Very high quality output image files (up to 48-bit color).
16 and 24 bit color display on many computer platforms using appropriate hardware.
Create landscapes using smoothed height fields.
Many camera types, including perspective, orthographic, fisheye, etc.
Spotlights, cylindrical lights and area lights for sophisticated lighting.
Photons for realistic, reflected and refracted, caustics. Photons also interact with media.
Phong and specular highlighting for more realistic-looking surfaces.
Inter-diffuse reflection (radiosity) for more realistic lighting.
Atmospheric effects like atmosphere, ground-fog and rainbow.
Particle media to model effects like clouds, dust, fire and steam.
Several image file output formats including Targa, BMP (Windows only), PNG and PPM.
Basic shape primitives such as ... spheres, boxes, quadrics, cylinders, cones, triangle and planes.
Advanced shape primitives such as ... Tori (donuts), bezier patches, height fields (mountains), blobs, quartics, smooth triangles, text, superquadrics, surfaces of revolution, prisms, polygons, lathes, fractals, isosurfaces and the parametric object.

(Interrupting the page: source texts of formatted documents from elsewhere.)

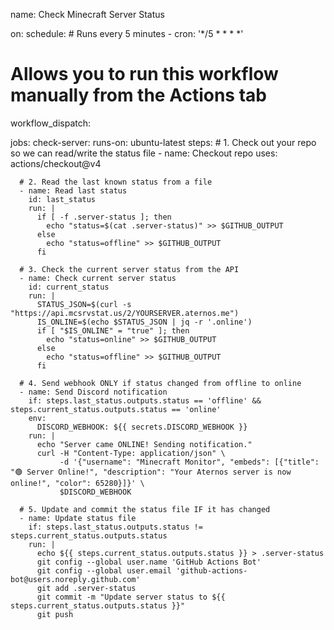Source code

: name: Check Minecraft Server Status

on:
  schedule:
    # Runs every 5 minutes
    - cron: '*/5 * * * *'
  # Allows you to run this workflow manually from the Actions tab
  workflow_dispatch:

jobs:
  check-server:
    runs-on: ubuntu-latest
    steps:
      # 1. Check out your repo so we can read/write the status file
      - name: Checkout repo
        uses: actions/checkout@v4

      # 2. Read the last known status from a file
      - name: Read last status
        id: last_status
        run: |
          if [ -f .server-status ]; then
            echo "status=$(cat .server-status)" >> $GITHUB_OUTPUT
          else
            echo "status=offline" >> $GITHUB_OUTPUT
          fi

      # 3. Check the current server status from the API
      - name: Check current server status
        id: current_status
        run: |
          STATUS_JSON=$(curl -s "https://api.mcsrvstat.us/2/YOURSERVER.aternos.me")
          IS_ONLINE=$(echo $STATUS_JSON | jq -r '.online')
          if [ "$IS_ONLINE" = "true" ]; then
            echo "status=online" >> $GITHUB_OUTPUT
          else
            echo "status=offline" >> $GITHUB_OUTPUT
          fi

      # 4. Send webhook ONLY if status changed from offline to online
      - name: Send Discord notification
        if: steps.last_status.outputs.status == 'offline' && steps.current_status.outputs.status == 'online'
        env:
          DISCORD_WEBHOOK: ${{ secrets.DISCORD_WEBHOOK }}
        run: |
          echo "Server came ONLINE! Sending notification."
          curl -H "Content-Type: application/json" \
               -d '{"username": "Minecraft Monitor", "embeds": [{"title": "🟢 Server Online!", "description": "Your Aternos server is now online!", "color": 65280}]}' \
               $DISCORD_WEBHOOK

      # 5. Update and commit the status file IF it has changed
      - name: Update status file
        if: steps.last_status.outputs.status != steps.current_status.outputs.status
        run: |
          echo ${{ steps.current_status.outputs.status }} > .server-status
          git config --global user.name 'GitHub Actions Bot'
          git config --global user.email 'github-actions-bot@users.noreply.github.com'
          git add .server-status
          git commit -m "Update server status to ${{ steps.current_status.outputs.status }}"
          git push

Shapes can easily be combined to create new complex shapes using Constructive Solid Geometry (CSG). POV-Ray supports unions, merges, intersections and differences.
Objects are assigned materials called textures (a texture describes the coloring and surface properties of a shape) and interior properties such as index of refraction and particle media (formerly known as "halos").
Built-in color and normal patterns: Agate, Bozo, Bumps, Checker, Crackle, Dents, Granite, Gradient, Hexagon, Leopard, Mandel, Marble, Onion, Quilted, Ripples, Spotted, Spiral, Radial, Waves, Wood, Wrinkles and image file mapping. Or build your own pattern using functions.
Users can create their own textures or use pre-defined textures such as ... Brass, Chrome, Copper, Gold, Silver, Stone, Wood.
Combine textures using layering of semi-transparent textures or tiles of textures or material map files.
Display preview of image while rendering (not available on all platforms).
Halt and save a render part way through, and continue rendering the halted partial render later.